The spirit of the Psychotechnic History creeps closer when:

"The room was growing dark. [Kinna] imagined the specter of the nation-state walking in through the wall, from the cold and unbreathable wind outside, followed by war and war and war." (p. 125)

The Inrai began when, during a dispute about access rights, one Lunarian killed three sophotects and one man, then fled into the wilderness with fellow rebels. They are supported by independent Lunarian cities, rob caravans for supplies and fire at constables to keep them off. The cybercosm works towards a destiny whereas the Inrai want freedom from destiny.

The universe is big enough for both.

"Together"

Let me discuss something tangential but I will then return us to Poul Anderson's works. All my life, I have heard the Eton Boating Song but had only ever discerned the single word, "together." I hope that the song is audible here. It is mentioned, appropriately, in one of Dornford Yates' books.

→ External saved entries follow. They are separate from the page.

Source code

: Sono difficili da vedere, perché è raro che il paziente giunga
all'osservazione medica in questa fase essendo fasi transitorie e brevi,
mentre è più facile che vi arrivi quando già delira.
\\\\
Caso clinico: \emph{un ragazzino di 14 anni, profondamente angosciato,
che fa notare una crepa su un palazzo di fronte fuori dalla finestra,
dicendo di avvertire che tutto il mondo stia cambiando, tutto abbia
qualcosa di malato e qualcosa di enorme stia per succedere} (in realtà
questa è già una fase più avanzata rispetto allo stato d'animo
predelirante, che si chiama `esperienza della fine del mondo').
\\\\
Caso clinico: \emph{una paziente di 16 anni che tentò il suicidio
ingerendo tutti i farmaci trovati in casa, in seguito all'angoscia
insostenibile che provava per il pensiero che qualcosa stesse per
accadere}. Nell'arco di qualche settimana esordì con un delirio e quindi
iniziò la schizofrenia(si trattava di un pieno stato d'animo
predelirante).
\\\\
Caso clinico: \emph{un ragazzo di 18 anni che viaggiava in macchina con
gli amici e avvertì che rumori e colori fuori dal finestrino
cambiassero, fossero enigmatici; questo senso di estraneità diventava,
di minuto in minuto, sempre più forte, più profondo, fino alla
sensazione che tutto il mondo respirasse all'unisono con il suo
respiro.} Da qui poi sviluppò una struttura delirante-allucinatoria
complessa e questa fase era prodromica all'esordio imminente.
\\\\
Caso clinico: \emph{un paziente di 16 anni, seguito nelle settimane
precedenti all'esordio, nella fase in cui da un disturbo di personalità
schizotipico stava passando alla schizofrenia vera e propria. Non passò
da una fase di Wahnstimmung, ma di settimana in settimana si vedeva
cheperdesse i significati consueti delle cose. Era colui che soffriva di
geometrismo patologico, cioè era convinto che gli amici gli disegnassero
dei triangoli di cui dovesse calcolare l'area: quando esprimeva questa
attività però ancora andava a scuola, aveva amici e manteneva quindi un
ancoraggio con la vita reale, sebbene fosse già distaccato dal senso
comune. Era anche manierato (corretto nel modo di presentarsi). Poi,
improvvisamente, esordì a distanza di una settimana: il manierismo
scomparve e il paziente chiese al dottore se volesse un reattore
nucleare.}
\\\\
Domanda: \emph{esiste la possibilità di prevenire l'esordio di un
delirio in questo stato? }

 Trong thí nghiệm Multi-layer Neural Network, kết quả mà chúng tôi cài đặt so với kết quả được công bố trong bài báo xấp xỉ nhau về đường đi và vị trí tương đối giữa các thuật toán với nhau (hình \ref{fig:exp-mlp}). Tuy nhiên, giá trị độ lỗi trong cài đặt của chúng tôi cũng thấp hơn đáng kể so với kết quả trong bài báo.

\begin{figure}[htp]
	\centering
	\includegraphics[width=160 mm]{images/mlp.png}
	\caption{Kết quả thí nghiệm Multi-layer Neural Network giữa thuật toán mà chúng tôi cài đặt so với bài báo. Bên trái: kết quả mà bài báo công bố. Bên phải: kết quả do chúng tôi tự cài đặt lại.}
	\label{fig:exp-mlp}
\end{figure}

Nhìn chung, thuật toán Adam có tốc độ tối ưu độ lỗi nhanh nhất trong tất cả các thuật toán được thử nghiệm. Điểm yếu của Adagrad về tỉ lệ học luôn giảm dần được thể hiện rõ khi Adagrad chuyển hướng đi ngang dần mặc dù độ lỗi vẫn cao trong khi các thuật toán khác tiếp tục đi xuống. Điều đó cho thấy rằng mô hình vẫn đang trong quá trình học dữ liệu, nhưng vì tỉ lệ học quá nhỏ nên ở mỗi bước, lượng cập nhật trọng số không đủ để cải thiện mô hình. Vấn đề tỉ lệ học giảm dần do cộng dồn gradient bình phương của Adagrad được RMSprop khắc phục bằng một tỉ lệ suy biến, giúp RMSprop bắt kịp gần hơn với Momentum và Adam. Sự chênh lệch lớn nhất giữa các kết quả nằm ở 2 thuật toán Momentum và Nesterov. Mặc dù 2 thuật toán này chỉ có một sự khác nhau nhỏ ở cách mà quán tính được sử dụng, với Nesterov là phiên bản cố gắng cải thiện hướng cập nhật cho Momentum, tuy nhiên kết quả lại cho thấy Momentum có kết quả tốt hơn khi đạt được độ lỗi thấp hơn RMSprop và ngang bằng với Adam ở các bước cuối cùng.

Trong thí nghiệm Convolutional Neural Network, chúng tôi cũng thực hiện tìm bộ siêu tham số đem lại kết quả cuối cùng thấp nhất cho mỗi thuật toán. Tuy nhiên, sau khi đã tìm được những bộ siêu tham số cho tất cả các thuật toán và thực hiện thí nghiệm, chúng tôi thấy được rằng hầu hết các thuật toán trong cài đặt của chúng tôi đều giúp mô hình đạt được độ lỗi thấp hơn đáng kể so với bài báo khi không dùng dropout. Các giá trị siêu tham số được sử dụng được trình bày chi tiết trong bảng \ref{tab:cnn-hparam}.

What I like and approve of:

the music
togetherness
memory and nostalgia
acknowledgement of the passage of time

What I am not in tune with:

the focusing of all this on an English public school or indeed on any boarding school

Relevance to Anderson: 

continuity
conservatism
Flandry and his fiancee in A Knight Of Ghosts And Shadows

Thursday, 9 April 2026

The Sea Way

Compare:

the Cosmic religion in Poul Anderson's Psychotechnic History

Cosmenosis in Anderson's Technic History

the Dao Kai/Sea Way in his The Fleet Of Stars, 8, which is -

more a philosophy than a religion (this has become a cliche although not a bad one);

a way of thinking, feeling and living;

behaviours rather than precepts;

organic;

founded on wholeness of life in oneness with the universe -

- and involves meditating under stars and under water.

OK. I could acknowledge the Sea Way while continuing to practice zazen.